GPU failing after Ubuntu 20.04 install

I’m running a setup with two RTX 2080, and recently I’ve noticed one of them is not working properly: sometimes after booting it does not show up in the task manager. Although, most times it works fine. I’ve noticed the GPU which does not work is in the second slot of the motherboard, and, if I try changing it to the first slot both GPUs won’t work.
Before this problem started to occur I had updated my OS to Ubuntu 20.04 aswell as the nvidia drivers, which may have some relation.
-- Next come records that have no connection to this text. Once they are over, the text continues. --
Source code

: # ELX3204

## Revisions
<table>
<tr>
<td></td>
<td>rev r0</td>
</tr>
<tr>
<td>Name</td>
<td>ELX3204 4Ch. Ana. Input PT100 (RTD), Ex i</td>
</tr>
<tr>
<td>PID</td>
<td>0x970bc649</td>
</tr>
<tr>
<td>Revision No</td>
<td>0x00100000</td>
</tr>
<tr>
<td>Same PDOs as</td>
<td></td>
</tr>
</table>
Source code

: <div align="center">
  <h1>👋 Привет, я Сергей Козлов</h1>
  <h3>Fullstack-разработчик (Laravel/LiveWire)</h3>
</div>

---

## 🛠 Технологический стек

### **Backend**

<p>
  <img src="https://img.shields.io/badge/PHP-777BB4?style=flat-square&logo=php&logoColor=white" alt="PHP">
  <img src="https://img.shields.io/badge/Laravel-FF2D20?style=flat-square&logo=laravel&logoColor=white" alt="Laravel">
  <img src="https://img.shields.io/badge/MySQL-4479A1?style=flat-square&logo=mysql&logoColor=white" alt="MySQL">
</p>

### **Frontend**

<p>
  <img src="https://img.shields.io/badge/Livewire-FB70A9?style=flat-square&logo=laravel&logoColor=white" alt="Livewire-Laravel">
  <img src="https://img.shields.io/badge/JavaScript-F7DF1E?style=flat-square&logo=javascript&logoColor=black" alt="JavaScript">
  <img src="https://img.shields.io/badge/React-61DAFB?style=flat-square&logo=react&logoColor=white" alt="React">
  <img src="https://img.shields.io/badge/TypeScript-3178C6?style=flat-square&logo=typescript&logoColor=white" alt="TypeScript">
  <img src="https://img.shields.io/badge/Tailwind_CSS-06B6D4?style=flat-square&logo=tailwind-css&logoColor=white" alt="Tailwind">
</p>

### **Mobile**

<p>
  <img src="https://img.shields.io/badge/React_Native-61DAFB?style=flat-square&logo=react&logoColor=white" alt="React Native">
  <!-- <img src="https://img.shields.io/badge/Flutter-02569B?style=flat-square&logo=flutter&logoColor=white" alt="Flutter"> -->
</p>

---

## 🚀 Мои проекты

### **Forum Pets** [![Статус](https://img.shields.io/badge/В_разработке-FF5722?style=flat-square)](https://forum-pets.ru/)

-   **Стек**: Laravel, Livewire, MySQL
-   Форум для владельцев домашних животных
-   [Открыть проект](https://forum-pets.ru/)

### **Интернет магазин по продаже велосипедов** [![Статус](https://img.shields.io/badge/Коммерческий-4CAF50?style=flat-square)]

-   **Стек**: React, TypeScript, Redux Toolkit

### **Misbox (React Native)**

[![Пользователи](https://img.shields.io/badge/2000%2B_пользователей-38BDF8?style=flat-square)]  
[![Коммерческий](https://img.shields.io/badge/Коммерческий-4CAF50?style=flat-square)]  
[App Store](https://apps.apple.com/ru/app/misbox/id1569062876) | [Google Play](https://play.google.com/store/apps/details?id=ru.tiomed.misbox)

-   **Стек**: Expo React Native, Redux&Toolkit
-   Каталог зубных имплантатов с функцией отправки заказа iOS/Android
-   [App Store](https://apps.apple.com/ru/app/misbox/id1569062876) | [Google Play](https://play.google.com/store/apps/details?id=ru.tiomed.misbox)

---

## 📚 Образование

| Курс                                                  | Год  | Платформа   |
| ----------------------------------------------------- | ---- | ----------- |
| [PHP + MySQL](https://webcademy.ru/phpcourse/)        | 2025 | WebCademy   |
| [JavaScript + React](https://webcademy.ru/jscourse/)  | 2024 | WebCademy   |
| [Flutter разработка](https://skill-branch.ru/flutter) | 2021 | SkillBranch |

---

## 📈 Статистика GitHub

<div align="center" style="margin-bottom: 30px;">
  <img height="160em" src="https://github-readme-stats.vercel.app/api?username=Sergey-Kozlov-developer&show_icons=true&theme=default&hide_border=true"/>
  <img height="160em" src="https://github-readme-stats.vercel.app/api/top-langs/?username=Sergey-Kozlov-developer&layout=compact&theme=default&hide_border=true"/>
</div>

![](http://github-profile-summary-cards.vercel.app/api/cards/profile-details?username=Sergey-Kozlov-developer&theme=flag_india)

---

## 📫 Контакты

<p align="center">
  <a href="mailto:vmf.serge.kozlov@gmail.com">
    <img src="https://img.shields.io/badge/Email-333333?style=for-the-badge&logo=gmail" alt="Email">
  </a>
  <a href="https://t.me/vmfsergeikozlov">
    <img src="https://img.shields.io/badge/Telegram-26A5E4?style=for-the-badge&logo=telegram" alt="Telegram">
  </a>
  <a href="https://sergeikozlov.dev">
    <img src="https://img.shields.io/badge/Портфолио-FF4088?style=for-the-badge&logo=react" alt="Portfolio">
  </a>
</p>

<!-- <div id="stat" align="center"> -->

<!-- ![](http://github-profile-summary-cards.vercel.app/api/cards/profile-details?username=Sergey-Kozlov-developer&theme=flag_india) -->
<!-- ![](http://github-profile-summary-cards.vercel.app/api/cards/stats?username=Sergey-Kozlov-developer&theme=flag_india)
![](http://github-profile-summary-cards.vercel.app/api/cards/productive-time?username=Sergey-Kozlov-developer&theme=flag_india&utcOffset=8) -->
Does anyone have some suggestions on it?

nvidia-bug-report.log.gz (707.0 KB)

Please run nvidia-bug-report.sh as root and attach the resulting nvidia-bug-report.log.gz file to your post.

Ok, done.

[ 7146.204589] Out of memory: Killed process 13081 (python) total-vm:121117196kB, anon-rss:112920660kB, file-rss:0kB, shmem-rss:4kB, UID:1000 pgtables:223272kB oom_score_adj:0
[ 7148.376317] oom_reaper: reaped process 13081 (python), now anon-rss:0kB, file-rss:0kB, shmem-rss:4kB
[40243.967391] input: BluetoothMouse3600 Mouse as /devices/virtual/misc/uhid/0005:045E:0916.0006/input/input37
[40243.967647] input: BluetoothMouse3600 Consumer Control as /devices/virtual/misc/uhid/0005:045E:0916.0006/input/input38
[40243.967741] hid-generic 0005:045E:0916.0006: input,hidraw2: BLUETOOTH HID v1.00 Mouse [BluetoothMouse3600] on 00:1a:7d:da:71:13
[41516.278956] NVRM: GPU at PCI:0000:09:00: GPU-4e7f9176-3ec2-1bd4-2049-884a136e8c82
[41516.278959] NVRM: GPU Board Serial Number:
[41516.278961] NVRM: Xid (PCI:0000:09:00): 43, pid=24693, Ch 00000018

Seems you run into multiple out of memory conditions, and immediately after a Xid 43 is thrown.
https://docs.nvidia.com/deploy/xid-errors/index.html
Not more info according in above doc, then “GPU stopped processing”.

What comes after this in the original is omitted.